I'm sure if I had pushed the issue, I could have gotten myself going and my bf going and had a lovely time, quiet or not so quiet. HE certainly did not initiate in any way... HE was feeling a bit uncomfortable... as he could hear the kids even rolling over or coughing... and this was our first time away, all together... though... that's not really true... we went away for a hockey weekend once, and we had adjoining rooms... and the sex was pretty hot... but that was definitely during the chemical phase.

Now, all, really, I am NOT complaining, I swear. I'm more 'talking out loud,' about this... because it is something WE BOTH noticed and talked about. We even laughed about it... but I probably take it way more seriously than he does, for I do NOT want it to become a habit, a pattern, or anything close to normal or expected behavior, especially given my time here and my past experience.

I'm sure the guys are saying... 'hey, if you are willing, he will find a way.... or you will....'

The girls are saying...'if I'm willing, I will find a way.'

I even know this about myself.

But this was something that HIT me... I FELT it... maybe I was anxious because it was our first time away together... maybe it was because I wanted them all to get along well and have fun together... this was MY vacation with MY kids, and he asked outright if he could come with us... so this trip was NOT about him... or even a family thing... it was about me and my kids... and I thought that if he wanted to come along and have fun with US... okay... honestly, I was curious to see how he might handle it... he was great.
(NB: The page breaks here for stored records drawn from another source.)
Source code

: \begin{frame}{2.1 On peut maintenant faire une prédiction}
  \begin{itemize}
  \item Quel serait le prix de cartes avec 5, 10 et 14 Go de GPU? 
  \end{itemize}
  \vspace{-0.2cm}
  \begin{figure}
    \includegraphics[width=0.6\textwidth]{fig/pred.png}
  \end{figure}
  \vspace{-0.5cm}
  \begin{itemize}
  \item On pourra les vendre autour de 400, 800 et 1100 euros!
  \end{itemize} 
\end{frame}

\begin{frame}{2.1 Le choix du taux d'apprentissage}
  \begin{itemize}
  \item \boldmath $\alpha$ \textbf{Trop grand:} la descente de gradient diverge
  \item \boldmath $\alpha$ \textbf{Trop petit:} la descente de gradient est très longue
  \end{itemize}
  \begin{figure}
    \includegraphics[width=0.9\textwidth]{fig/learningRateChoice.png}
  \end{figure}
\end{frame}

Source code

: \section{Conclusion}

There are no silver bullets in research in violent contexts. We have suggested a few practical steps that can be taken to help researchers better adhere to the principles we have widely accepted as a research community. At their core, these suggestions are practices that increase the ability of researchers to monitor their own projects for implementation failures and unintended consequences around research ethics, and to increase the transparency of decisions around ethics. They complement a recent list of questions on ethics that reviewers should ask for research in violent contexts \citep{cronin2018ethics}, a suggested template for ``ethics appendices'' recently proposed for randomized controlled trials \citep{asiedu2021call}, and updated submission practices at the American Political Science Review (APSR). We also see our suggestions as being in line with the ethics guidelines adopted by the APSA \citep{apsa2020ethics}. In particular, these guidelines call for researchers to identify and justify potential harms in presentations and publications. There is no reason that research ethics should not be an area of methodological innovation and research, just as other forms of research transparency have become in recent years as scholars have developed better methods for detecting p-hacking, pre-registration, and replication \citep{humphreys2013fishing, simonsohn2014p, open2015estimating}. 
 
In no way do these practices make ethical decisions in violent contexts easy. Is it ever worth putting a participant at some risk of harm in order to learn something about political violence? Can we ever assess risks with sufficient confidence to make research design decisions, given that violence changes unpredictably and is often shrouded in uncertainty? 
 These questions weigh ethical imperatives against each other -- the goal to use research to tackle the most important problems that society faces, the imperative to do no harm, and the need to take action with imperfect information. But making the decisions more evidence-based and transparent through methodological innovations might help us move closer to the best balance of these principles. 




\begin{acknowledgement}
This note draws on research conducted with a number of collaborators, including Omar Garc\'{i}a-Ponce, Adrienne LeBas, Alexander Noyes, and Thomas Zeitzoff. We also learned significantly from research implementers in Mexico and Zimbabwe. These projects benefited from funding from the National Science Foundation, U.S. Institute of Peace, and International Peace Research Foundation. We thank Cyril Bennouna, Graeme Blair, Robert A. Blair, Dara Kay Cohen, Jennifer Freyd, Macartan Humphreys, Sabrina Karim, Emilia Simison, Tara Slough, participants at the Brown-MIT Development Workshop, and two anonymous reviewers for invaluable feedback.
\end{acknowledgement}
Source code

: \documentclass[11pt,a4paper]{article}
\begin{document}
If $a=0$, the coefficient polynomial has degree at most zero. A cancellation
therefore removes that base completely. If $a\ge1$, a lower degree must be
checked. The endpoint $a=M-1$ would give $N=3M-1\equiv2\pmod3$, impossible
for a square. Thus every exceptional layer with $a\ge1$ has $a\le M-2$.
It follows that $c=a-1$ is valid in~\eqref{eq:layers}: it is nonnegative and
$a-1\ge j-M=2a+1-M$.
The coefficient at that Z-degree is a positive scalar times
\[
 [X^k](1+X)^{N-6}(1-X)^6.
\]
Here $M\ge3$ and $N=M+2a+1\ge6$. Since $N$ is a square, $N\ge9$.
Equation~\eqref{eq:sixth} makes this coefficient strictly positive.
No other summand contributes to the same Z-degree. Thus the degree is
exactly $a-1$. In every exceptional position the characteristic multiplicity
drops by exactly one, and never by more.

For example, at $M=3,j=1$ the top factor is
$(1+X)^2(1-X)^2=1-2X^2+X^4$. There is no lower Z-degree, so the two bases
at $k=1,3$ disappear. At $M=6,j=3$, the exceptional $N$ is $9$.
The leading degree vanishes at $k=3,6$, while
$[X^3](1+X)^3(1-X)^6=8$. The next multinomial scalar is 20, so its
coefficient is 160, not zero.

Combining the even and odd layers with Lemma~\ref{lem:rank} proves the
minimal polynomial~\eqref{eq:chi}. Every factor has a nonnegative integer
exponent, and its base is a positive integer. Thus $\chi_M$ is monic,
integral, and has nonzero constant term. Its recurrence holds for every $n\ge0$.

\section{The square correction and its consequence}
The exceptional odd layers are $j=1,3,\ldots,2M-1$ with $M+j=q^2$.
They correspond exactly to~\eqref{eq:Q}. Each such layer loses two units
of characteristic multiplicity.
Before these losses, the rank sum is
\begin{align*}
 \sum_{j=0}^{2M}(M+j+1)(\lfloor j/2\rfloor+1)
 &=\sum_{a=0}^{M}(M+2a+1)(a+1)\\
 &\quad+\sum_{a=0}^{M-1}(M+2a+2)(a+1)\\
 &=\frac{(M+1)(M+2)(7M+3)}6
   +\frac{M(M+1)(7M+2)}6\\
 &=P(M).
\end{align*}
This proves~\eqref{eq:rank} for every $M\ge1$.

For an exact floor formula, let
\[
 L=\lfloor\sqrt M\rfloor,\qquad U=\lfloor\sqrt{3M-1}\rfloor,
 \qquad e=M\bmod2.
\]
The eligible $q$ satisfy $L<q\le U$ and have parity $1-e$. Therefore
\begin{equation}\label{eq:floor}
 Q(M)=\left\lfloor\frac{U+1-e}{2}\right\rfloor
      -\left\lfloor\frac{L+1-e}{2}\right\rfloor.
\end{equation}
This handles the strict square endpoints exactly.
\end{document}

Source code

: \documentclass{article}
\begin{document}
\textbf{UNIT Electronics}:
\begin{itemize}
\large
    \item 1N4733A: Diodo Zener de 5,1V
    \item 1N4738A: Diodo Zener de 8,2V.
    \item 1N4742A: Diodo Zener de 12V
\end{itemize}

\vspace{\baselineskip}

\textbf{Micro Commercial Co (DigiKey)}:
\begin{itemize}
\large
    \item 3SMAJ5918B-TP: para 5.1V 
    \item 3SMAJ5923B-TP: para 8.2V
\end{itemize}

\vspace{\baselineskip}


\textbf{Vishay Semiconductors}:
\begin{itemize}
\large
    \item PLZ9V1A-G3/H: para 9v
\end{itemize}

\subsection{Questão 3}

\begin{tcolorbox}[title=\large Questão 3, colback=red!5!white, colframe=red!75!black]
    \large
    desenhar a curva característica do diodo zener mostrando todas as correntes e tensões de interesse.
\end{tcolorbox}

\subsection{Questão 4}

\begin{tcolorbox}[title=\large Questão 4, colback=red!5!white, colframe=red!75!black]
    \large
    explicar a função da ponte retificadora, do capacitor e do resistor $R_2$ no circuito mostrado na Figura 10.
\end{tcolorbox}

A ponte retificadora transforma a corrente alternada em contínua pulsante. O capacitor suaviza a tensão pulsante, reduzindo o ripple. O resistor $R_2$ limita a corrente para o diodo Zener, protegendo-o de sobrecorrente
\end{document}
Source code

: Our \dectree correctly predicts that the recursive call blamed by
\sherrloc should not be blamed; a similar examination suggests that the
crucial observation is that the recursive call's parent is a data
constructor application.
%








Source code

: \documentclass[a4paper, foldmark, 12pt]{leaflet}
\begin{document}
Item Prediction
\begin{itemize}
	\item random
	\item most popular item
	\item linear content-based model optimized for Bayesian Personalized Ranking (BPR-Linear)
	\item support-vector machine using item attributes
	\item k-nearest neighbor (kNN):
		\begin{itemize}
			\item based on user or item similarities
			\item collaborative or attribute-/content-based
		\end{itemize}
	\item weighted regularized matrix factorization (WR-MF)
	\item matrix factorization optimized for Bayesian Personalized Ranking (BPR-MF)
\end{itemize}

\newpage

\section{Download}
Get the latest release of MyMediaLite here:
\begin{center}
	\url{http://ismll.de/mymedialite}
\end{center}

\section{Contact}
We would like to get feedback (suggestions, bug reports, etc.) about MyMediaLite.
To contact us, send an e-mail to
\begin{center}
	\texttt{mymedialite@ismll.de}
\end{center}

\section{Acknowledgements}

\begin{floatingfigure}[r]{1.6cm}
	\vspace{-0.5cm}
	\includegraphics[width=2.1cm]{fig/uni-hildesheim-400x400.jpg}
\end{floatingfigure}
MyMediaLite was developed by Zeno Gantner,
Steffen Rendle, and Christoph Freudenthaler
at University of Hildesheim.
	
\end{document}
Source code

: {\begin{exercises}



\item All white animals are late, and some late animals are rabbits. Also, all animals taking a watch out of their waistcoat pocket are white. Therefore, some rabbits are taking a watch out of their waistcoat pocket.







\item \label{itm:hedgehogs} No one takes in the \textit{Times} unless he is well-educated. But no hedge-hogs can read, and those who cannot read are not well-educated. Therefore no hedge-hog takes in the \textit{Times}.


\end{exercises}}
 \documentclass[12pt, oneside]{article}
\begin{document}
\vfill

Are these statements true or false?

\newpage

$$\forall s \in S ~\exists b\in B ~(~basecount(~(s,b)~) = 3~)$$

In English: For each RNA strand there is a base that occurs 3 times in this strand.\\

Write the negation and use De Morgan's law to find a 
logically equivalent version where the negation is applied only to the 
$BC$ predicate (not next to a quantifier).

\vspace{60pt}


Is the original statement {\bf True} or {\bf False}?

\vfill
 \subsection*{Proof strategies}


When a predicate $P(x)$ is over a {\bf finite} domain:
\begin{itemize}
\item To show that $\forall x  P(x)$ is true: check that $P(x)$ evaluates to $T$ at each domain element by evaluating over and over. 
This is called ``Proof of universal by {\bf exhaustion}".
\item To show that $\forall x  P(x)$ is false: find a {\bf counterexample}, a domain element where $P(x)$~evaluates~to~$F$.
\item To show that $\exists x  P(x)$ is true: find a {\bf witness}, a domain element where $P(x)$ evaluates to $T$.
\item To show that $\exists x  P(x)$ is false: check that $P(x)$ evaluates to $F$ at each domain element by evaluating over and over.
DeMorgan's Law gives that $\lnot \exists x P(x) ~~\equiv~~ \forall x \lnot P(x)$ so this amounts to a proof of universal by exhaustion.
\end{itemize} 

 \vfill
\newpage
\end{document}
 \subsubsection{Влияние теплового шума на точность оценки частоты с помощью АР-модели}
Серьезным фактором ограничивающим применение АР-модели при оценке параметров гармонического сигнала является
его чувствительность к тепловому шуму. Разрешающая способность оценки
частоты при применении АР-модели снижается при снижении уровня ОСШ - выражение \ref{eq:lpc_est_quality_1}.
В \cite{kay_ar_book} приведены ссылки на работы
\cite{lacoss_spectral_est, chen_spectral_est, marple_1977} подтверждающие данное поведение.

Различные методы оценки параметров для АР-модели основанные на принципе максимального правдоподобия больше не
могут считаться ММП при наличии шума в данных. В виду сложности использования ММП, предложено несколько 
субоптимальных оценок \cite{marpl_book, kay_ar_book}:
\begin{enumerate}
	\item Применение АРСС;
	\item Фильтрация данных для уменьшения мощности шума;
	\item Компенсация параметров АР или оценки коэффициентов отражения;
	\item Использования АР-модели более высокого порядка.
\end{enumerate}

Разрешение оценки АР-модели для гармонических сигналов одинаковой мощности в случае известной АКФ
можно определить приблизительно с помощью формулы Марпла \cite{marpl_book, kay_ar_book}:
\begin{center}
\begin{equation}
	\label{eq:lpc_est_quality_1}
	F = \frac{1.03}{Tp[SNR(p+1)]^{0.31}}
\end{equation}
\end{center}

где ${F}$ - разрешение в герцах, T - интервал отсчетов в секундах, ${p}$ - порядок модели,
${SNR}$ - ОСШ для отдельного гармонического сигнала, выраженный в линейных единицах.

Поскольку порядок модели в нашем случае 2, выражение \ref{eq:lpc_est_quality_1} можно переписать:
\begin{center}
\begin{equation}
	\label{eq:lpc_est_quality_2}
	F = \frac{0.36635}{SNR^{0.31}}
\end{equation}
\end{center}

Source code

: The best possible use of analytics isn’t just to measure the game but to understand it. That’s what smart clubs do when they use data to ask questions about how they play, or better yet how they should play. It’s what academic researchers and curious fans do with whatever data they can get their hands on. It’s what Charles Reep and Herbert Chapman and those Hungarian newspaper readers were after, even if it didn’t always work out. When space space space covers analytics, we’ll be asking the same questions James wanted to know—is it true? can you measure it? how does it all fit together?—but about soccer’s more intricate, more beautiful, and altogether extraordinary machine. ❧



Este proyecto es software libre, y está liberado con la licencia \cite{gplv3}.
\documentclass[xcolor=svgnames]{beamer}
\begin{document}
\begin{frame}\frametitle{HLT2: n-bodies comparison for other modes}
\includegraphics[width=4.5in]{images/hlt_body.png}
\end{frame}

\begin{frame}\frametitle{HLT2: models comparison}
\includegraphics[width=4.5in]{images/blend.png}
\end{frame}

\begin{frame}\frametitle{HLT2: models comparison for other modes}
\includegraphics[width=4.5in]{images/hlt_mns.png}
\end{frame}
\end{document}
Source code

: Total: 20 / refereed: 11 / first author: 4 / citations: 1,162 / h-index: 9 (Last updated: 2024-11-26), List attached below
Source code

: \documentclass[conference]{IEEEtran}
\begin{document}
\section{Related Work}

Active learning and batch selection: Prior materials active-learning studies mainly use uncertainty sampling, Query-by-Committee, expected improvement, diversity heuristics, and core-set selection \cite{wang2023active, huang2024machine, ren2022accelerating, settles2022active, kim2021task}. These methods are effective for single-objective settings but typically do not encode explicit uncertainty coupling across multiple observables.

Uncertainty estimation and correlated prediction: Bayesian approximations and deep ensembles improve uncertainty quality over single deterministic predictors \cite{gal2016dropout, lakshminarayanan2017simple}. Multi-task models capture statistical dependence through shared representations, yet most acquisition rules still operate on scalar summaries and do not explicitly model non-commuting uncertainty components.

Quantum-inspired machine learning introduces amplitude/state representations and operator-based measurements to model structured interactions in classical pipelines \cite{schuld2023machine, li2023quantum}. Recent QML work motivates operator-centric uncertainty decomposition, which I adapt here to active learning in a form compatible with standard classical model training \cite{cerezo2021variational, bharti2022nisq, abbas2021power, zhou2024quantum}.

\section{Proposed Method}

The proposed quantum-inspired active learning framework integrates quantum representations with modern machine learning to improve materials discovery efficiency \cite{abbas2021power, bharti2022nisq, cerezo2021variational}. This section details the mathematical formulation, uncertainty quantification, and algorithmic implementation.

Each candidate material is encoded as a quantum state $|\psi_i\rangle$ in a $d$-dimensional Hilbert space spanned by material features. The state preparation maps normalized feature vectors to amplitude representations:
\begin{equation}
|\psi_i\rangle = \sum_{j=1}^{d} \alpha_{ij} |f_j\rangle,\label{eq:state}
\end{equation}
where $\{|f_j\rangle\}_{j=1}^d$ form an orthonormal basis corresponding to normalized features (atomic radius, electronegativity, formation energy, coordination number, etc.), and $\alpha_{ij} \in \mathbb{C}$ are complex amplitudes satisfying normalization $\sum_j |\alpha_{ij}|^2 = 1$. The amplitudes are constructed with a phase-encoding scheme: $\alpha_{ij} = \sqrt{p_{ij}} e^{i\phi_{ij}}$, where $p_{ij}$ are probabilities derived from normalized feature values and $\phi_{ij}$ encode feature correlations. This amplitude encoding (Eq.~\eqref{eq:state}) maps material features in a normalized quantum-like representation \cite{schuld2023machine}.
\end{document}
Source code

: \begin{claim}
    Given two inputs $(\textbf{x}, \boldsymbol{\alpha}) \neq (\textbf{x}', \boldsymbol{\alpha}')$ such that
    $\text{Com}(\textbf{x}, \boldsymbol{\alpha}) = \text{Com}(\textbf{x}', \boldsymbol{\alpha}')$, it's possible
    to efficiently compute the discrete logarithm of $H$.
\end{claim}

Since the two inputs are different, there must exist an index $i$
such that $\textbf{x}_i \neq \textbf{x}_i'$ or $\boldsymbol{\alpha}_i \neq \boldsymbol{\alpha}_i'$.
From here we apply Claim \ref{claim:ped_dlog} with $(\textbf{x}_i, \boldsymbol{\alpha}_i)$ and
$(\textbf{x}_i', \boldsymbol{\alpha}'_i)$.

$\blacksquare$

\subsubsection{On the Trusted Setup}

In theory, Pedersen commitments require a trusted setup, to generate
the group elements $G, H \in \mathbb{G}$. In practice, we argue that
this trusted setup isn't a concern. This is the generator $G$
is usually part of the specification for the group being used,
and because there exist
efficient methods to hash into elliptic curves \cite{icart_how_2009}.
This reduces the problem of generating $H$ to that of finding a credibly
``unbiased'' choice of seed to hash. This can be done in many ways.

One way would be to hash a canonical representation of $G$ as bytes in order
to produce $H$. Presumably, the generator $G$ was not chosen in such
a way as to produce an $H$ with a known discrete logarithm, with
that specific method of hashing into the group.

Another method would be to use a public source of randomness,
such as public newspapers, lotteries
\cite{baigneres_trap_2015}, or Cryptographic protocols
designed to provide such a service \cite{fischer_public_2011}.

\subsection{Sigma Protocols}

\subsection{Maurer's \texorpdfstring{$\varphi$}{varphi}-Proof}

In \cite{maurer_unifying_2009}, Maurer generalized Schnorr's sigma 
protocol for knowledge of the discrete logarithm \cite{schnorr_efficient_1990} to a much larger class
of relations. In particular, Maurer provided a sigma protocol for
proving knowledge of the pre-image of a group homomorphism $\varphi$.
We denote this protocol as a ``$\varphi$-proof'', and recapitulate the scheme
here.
I asked him once if he was having fun. He said..."it isn't the kind of fun you and I have together, that is for sure. But I am definitely having fun, in a different kind of way."

My kids were my kids. I told them to be on their good behavior, but not to feel uncomfortable.

I have a theory on blended families. And now having been on all three sides of the fence now... I've been a step-kid.... then I was a step-parent (even before I was a parent myself), I've been a parent with a potential 'step' in my and my kids lives... I've even been a step-grandma....

Anyway... this whole 'step' business... is quite the slippery slope. Not that my bf is or will be a step... but the kids automatically 'defer' to him in a fatherly type way... it is REALLY REALLY weird for me to see... and experience.

This is a whole aspect to relationships that is completely NEW for me... and when I get anxious... and I bury my anxiety...gasp... my sex drive goes so far south, I wonder if I've ever had sex in my life. Yet... there are times during that whole experience of anxiety/no sex drive, I look at my bf, sitting in his beach chair, on the water, sipping our drinks, while my kids are out dunking one another in the lake... and his face in the sunset light takes my breath, and I could jump his bones right then and there... my desire hits me so powerfully...

It is an extreme high/extreme low experience for me that I've never encountered before in my life. I can only surmise it is a true combination of FOO anxiety, mother anxiety and true Corri all blended together in one experience... and I'm not sure at all who to let come through... and steer my ship.

So if anyone has thoughts on that... KAREN you out there girl?